- _What you are asked to do_
Reproduce each line from the records that holds "ldots".

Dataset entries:
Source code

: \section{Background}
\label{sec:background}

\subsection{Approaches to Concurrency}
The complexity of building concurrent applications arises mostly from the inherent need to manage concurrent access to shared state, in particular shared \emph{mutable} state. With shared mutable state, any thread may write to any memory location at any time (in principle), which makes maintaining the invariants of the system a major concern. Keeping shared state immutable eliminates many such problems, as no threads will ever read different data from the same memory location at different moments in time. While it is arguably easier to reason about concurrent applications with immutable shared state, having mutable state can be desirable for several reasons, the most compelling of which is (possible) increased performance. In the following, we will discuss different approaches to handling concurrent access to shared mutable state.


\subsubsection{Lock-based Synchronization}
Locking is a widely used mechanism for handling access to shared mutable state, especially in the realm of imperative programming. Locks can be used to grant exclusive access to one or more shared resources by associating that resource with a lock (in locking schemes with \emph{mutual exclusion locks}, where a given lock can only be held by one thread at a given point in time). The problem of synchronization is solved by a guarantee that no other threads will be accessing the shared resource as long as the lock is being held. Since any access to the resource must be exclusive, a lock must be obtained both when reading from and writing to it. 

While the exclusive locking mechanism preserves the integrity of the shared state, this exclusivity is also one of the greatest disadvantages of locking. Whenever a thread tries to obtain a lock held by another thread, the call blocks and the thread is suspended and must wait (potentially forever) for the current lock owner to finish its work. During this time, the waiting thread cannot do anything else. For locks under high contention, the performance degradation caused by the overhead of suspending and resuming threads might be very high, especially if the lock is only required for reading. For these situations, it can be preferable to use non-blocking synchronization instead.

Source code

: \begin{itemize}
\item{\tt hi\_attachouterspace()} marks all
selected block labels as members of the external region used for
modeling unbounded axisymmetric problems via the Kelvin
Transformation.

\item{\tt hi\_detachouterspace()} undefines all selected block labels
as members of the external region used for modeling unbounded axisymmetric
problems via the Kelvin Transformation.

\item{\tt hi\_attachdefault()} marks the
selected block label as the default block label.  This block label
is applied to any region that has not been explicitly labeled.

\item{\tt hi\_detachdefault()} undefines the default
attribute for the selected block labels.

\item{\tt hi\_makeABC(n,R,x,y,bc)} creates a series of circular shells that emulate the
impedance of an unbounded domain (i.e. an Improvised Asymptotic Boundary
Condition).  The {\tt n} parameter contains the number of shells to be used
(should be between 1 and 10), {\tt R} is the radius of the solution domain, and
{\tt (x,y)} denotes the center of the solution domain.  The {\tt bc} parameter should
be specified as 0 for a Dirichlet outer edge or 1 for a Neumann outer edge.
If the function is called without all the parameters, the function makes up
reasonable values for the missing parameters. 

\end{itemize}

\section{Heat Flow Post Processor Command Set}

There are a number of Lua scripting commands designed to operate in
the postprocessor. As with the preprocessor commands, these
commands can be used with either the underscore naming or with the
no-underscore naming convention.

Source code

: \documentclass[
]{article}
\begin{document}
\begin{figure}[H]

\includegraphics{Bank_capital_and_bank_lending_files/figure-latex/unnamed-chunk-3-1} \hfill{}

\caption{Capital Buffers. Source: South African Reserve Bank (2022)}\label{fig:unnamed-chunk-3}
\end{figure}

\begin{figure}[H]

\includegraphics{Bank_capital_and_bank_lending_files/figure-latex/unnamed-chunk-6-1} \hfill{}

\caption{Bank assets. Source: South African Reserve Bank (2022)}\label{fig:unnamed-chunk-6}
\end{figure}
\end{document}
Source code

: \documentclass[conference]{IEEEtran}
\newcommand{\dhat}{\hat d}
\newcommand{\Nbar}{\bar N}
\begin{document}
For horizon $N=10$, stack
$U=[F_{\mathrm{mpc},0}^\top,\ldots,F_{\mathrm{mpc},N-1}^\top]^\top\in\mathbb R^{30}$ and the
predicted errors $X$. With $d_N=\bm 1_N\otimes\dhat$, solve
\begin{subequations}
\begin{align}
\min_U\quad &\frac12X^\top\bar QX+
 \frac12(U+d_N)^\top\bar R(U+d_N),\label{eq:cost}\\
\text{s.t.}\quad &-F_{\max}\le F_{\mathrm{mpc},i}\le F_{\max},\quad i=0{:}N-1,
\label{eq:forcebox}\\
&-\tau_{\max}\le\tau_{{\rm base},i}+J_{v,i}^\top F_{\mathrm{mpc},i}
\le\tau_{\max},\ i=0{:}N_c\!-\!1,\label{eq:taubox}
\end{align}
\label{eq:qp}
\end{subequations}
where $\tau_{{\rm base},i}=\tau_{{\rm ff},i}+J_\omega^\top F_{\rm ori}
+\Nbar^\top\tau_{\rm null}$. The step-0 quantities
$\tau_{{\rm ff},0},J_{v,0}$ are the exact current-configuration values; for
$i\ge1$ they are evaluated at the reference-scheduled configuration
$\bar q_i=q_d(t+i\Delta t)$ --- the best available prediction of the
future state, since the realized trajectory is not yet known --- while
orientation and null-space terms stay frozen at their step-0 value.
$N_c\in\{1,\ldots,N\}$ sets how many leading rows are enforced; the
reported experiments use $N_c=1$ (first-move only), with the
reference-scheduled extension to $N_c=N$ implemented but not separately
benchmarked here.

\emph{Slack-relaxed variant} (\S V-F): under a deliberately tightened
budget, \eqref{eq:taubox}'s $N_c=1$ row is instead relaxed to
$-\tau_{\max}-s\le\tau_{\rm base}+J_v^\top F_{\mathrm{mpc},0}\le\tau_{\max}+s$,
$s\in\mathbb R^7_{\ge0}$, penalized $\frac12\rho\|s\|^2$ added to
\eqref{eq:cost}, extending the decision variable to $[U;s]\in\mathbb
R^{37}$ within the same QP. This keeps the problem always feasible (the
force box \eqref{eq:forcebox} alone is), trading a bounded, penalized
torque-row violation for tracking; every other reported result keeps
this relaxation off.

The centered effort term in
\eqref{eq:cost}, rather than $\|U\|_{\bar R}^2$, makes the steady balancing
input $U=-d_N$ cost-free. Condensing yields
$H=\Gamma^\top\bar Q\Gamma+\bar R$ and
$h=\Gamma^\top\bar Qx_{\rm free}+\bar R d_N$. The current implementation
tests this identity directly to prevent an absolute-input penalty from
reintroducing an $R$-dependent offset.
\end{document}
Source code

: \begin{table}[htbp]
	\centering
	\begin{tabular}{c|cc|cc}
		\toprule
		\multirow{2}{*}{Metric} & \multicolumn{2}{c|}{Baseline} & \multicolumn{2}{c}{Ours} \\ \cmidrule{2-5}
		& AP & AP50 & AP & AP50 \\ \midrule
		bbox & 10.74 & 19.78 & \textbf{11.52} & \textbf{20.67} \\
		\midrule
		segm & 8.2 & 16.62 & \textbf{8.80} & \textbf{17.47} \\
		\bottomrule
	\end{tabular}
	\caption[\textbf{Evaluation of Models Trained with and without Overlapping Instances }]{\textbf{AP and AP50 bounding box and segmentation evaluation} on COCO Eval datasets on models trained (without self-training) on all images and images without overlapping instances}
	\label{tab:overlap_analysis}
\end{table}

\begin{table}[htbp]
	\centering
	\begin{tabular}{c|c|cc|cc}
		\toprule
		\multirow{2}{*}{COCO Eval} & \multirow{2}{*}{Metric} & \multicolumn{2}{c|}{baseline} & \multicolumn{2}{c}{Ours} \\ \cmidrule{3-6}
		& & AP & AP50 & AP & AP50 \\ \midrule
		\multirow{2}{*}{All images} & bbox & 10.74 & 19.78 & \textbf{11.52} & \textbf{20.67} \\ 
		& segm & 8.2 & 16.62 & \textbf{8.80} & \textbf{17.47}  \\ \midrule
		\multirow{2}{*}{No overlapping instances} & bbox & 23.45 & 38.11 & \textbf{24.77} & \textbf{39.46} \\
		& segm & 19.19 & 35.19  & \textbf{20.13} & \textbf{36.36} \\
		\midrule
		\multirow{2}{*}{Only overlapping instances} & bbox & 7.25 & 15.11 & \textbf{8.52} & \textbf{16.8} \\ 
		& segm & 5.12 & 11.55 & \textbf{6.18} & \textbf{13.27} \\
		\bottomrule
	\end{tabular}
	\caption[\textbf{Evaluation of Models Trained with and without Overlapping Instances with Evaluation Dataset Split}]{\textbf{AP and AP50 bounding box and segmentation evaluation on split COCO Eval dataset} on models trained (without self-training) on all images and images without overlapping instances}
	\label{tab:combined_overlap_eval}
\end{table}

* * *

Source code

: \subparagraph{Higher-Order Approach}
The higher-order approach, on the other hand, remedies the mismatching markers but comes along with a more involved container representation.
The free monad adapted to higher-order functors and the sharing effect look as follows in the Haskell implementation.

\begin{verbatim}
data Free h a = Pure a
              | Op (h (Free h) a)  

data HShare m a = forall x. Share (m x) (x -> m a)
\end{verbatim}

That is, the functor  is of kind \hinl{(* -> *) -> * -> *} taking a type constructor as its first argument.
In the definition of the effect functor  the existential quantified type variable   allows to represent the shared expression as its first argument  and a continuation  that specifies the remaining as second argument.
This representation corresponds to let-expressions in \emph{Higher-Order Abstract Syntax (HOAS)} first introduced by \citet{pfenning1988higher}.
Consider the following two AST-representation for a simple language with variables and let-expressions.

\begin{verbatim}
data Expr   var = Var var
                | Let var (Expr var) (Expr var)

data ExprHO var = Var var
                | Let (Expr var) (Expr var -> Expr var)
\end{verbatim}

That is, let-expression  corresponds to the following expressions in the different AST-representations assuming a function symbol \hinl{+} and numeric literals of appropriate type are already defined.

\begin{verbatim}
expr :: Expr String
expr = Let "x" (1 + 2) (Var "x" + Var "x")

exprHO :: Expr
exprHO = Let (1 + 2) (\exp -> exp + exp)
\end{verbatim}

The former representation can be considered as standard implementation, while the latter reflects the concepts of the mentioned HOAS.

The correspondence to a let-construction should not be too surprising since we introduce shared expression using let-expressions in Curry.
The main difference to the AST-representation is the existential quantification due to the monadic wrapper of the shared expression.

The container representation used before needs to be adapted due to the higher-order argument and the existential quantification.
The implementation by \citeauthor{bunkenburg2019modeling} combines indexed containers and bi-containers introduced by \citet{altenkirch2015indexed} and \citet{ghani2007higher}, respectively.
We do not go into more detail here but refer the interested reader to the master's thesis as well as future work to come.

- _Response box_
$U=[F_{\mathrm{mpc},0}^\top,\ldots,F_{\mathrm{mpc},N-1}^\top]^\top\in\mathbb R^{30}$ and the
$N_c\in\{1,\ldots,N\}$ sets how many leading rows are enforced; the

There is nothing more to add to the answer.